(Collected data)
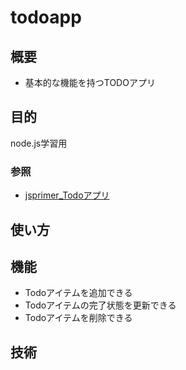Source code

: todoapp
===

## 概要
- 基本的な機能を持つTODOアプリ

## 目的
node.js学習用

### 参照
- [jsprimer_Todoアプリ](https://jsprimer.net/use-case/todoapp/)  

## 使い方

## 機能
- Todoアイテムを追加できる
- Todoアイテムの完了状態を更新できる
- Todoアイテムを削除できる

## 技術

* * *

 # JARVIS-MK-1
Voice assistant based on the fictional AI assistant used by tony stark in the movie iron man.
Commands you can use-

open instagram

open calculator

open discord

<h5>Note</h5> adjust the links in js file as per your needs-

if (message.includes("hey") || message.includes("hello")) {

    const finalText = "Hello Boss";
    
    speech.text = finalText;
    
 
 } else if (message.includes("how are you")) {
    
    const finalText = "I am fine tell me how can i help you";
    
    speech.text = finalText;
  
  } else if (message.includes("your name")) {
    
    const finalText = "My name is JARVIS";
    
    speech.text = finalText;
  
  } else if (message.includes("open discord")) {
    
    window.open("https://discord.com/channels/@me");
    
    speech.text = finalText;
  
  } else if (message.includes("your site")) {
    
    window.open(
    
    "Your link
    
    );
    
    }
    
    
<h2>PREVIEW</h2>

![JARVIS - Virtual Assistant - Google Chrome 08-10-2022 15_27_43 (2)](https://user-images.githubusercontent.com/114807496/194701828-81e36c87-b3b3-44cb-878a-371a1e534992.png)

--

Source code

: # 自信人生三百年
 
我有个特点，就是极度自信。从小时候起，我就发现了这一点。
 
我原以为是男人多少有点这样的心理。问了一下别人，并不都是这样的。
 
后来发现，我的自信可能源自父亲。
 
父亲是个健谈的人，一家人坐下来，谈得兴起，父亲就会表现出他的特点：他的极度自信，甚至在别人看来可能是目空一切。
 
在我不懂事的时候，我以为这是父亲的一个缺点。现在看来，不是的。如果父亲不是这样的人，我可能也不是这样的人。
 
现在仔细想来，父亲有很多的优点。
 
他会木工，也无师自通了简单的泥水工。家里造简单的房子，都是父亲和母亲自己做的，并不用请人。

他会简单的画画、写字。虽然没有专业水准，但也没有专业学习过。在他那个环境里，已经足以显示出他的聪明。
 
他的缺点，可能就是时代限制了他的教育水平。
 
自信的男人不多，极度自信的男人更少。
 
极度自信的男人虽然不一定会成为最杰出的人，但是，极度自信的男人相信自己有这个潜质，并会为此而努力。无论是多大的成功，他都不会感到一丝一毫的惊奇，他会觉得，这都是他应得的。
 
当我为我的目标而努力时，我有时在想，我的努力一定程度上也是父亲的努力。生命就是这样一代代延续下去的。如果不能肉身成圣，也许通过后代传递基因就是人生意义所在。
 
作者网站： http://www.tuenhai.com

[Task instructions]:
Using the data above, extract exactly the lines from the one that holds "<h2>PREVIEW</h2>" to the one that holds "- Virtual Assistant", both ends included, and no others.

[Written answer]:
<h2>PREVIEW</h2>

![JARVIS - Virtual Assistant - Google Chrome 08-10-2022 15_27_43 (2)](https://user-images.githubusercontent.com/114807496/194701828-81e36c87-b3b3-44cb-878a-371a1e534992.png)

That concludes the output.